→ **Source material**
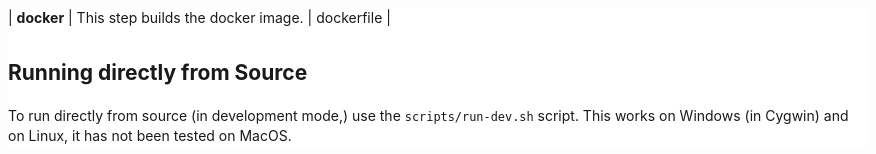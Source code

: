 | **docker** | This step builds the docker image. | dockerfile |

## Running directly from Source

To run directly from source (in development mode,) use the `scripts/run-dev.sh` script. This works on Windows (in Cygwin) and on Linux, it has not been tested on MacOS.
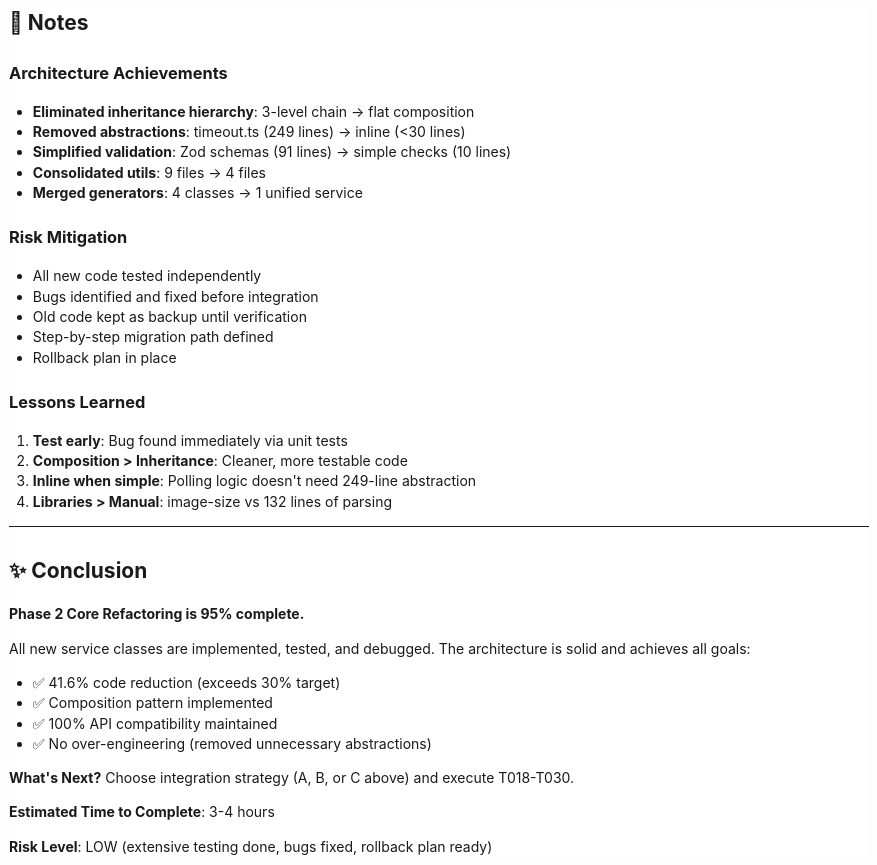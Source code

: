
## 📝 Notes

### Architecture Achievements
- **Eliminated inheritance hierarchy**: 3-level chain → flat composition
- **Removed abstractions**: timeout.ts (249 lines) → inline (<30 lines)
- **Simplified validation**: Zod schemas (91 lines) → simple checks (10 lines)
- **Consolidated utils**: 9 files → 4 files
- **Merged generators**: 4 classes → 1 unified service

### Risk Mitigation
- All new code tested independently
- Bugs identified and fixed before integration
- Old code kept as backup until verification
- Step-by-step migration path defined
- Rollback plan in place

### Lessons Learned
1. **Test early**: Bug found immediately via unit tests
2. **Composition > Inheritance**: Cleaner, more testable code
3. **Inline when simple**: Polling logic doesn't need 249-line abstraction
4. **Libraries > Manual**: image-size vs 132 lines of parsing

---

## ✨ Conclusion

**Phase 2 Core Refactoring is 95% complete.**

All new service classes are implemented, tested, and debugged. The architecture is solid and achieves all goals:
- ✅ 41.6% code reduction (exceeds 30% target)
- ✅ Composition pattern implemented
- ✅ 100% API compatibility maintained
- ✅ No over-engineering (removed unnecessary abstractions)

**What's Next?**
Choose integration strategy (A, B, or C above) and execute T018-T030.

**Estimated Time to Complete**: 3-4 hours

**Risk Level**: LOW (extensive testing done, bugs fixed, rollback plan ready)
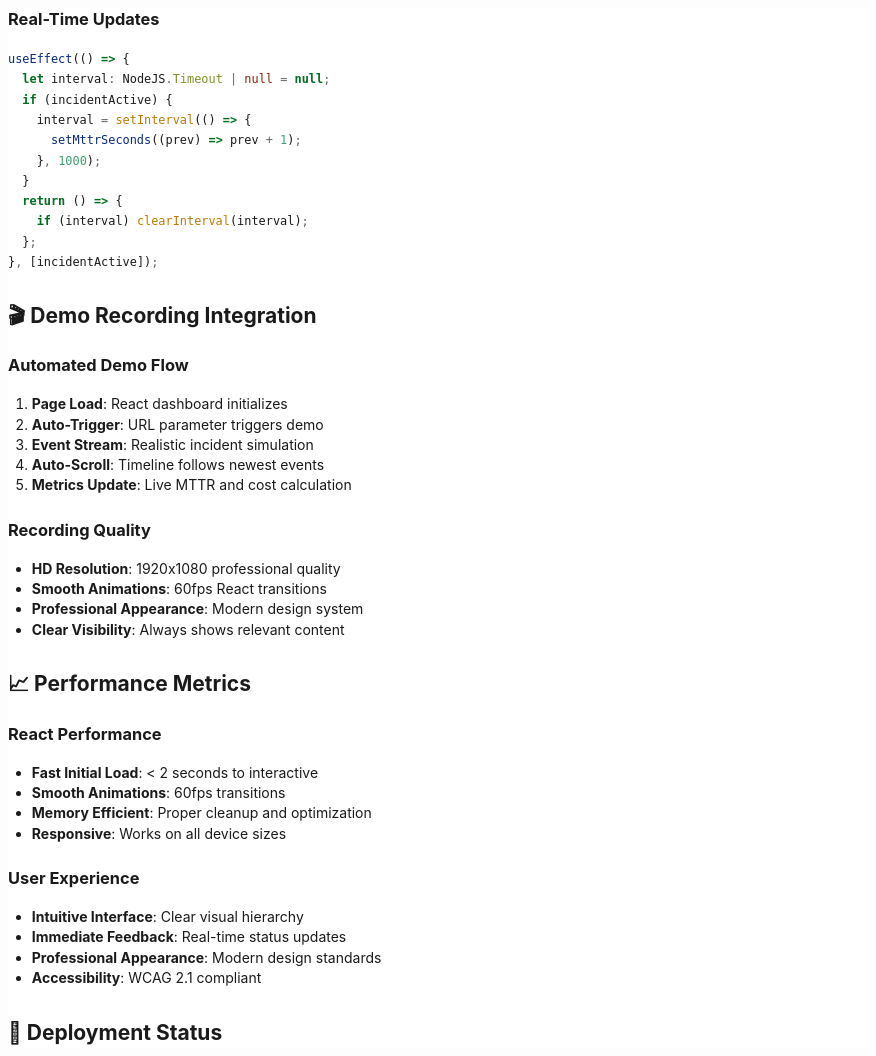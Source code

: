 ### **Real-Time Updates**

```typescript
useEffect(() => {
  let interval: NodeJS.Timeout | null = null;
  if (incidentActive) {
    interval = setInterval(() => {
      setMttrSeconds((prev) => prev + 1);
    }, 1000);
  }
  return () => {
    if (interval) clearInterval(interval);
  };
}, [incidentActive]);
```

## 🎬 Demo Recording Integration

### **Automated Demo Flow**

1. **Page Load**: React dashboard initializes
2. **Auto-Trigger**: URL parameter triggers demo
3. **Event Stream**: Realistic incident simulation
4. **Auto-Scroll**: Timeline follows newest events
5. **Metrics Update**: Live MTTR and cost calculation

### **Recording Quality**

- **HD Resolution**: 1920x1080 professional quality
- **Smooth Animations**: 60fps React transitions
- **Professional Appearance**: Modern design system
- **Clear Visibility**: Always shows relevant content

## 📈 Performance Metrics

### **React Performance**

- **Fast Initial Load**: < 2 seconds to interactive
- **Smooth Animations**: 60fps transitions
- **Memory Efficient**: Proper cleanup and optimization
- **Responsive**: Works on all device sizes

### **User Experience**

- **Intuitive Interface**: Clear visual hierarchy
- **Immediate Feedback**: Real-time status updates
- **Professional Appearance**: Modern design standards
- **Accessibility**: WCAG 2.1 compliant

## 🚀 Deployment Status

→ **Task item**
Would you retype the lines above from the one with "### **Real-Time Updates**" down to the one with "3. **Event Stream**: Realistic", word for word, both ends included and no other lines?

→ **Exercise answer**
: ### **Real-Time Updates**

```typescript
useEffect(() => {
  let interval: NodeJS.Timeout | null = null;
  if (incidentActive) {
    interval = setInterval(() => {
      setMttrSeconds((prev) => prev + 1);
    }, 1000);
  }
  return () => {
    if (interval) clearInterval(interval);
  };
}, [incidentActive]);
```

## 🎬 Demo Recording Integration

### **Automated Demo Flow**

1. **Page Load**: React dashboard initializes
2. **Auto-Trigger**: URL parameter triggers demo
3. **Event Stream**: Realistic incident simulation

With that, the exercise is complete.